There is one story that revolved around my name that my father loved telling me. He was close to Rani Mahalonobis, the wife of the statistician Prashanta Chandra Mahalonobis, who was then living alone at Amrapali in the Indian Statistical Institute. Appagaru always spoke about her with great respect and affection and said that it was a wonderful experience talking to her. He said that she liked talking to young, enthusiastic minds at the Institute and was a great talker. When she found out that Hari Pulugurtha had just had a daughter, she called him, congratulated him and asked him if he had thought of a name. By then I already had a name. When she was told of it, she disapproved of it and told her that he needed to change it. It was not a good name for a girl. She had a suggestion for a name for the baby; she said that I should be named ‘Ranjana’. Appagaru had no intention of changing the name. Nishi it was and would remain. I wonder if things would have been different if I would have been named Ranjana.
Three and half years later when my sister was born in the summer heat of Kakinada in Andhra Pradesh, her name had already been decided upon. It was to be Usha. No, she was not born early morning; instead she decided to make her appearance late in the evening, one scorching summer day. So, that was how we were named Nishi and Usha. Easy names, just two syllables, as my dad would always say. Easy for the baby when it was time for her to start school and easy for others too.
When I was about five months, my parents moved into a new place. Although the building was still under construction, my parents moved in as the ground floor was ready. Nishir Ma was how Amma was called by Pishima (aunt) who lived upstairs. When we were growing up my sister objected to it. But that was how things were. Baidyanath Da’s school bus that we travelled in to school was a wonderful social space for us. We had great fun, fights, quarrels, picnics and feasts in the bus. I remember most of my seniors and my peers referring to the two of us as Nishi-Ushi. As we moved off to study at different schools after our class ten, this pairing of our names slowly stopped. Years later, when thanks to social media, I reconnected with seniors from school, I heard that familiar call, Nishi-Ushi.

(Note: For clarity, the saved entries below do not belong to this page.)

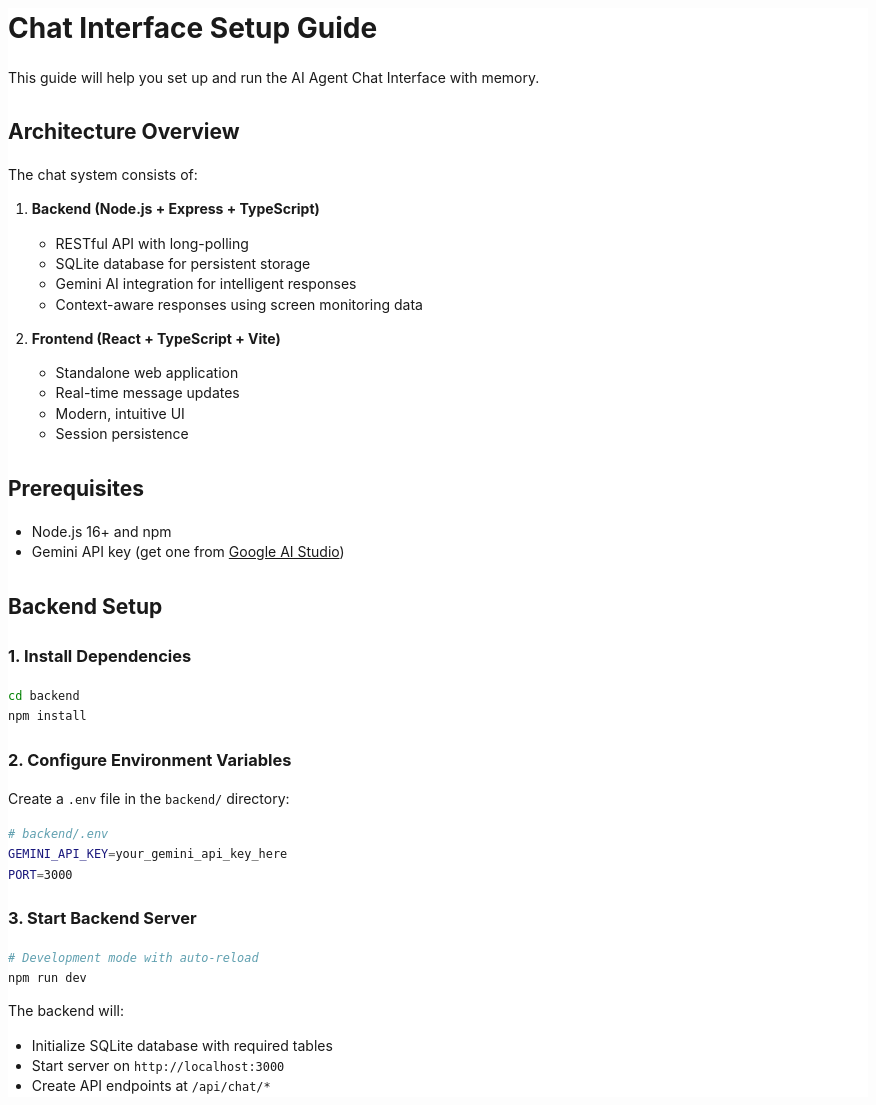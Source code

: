 # Chat Interface Setup Guide

This guide will help you set up and run the AI Agent Chat Interface with memory.

## Architecture Overview

The chat system consists of:

1. **Backend (Node.js + Express + TypeScript)**
   - RESTful API with long-polling
   - SQLite database for persistent storage
   - Gemini AI integration for intelligent responses
   - Context-aware responses using screen monitoring data

2. **Frontend (React + TypeScript + Vite)**
   - Standalone web application
   - Real-time message updates
   - Modern, intuitive UI
   - Session persistence

## Prerequisites

- Node.js 16+ and npm
- Gemini API key (get one from [Google AI Studio](https://makersuite.google.com/app/apikey))

## Backend Setup

### 1. Install Dependencies

```bash
cd backend
npm install
```

### 2. Configure Environment Variables

Create a `.env` file in the `backend/` directory:

```bash
# backend/.env
GEMINI_API_KEY=your_gemini_api_key_here
PORT=3000
```

### 3. Start Backend Server

```bash
# Development mode with auto-reload
npm run dev
```

The backend will:
- Initialize SQLite database with required tables
- Start server on `http://localhost:3000`
- Create API endpoints at `/api/chat/*`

Growing up in Calcutta, speaking Bengali fluently was but natural to me. I am told that I speak it better than most native speakers. My first name does not give away my identity. It is when I tell my full name that people look at me in surprise and then ask, “South Indian?” So, they begin saying my name Nishi and then falter. I have heard so many variations of Pulugurtha: some stop after a few attempts, saying it is difficult to pronounce it; some go ahead and say it all wrong; there are some who do say it alright. Pulugurtha is the name of the village to which my ancestors belonged to. I have never been there; I hope to do someday. It is my inti peru – inti in Telugu is house/home and peru is name. Usually used as an initial by most Telugu people, Appagaru changed his name when he began working in Bhubaneshwar. His name was P. Srihari Rao but he got it changed to Hari Pulugurtha. I still recall my grandmother addressing him as Srihari; she did not approve of his name change at all.
When he started to speak, my nephew began calling me by what was my email id – nishipulu. They were abroad then, and we often had virtual conversations mostly on Yahoo messenger. That was years before other chat platforms became very common. He still addresses me as Nishipulu. His parents too address me in the same way. I recently heard the little one in the neighbour’s house being taught by her mother to address me as Nishipulu Dida. I smiled when I heard it.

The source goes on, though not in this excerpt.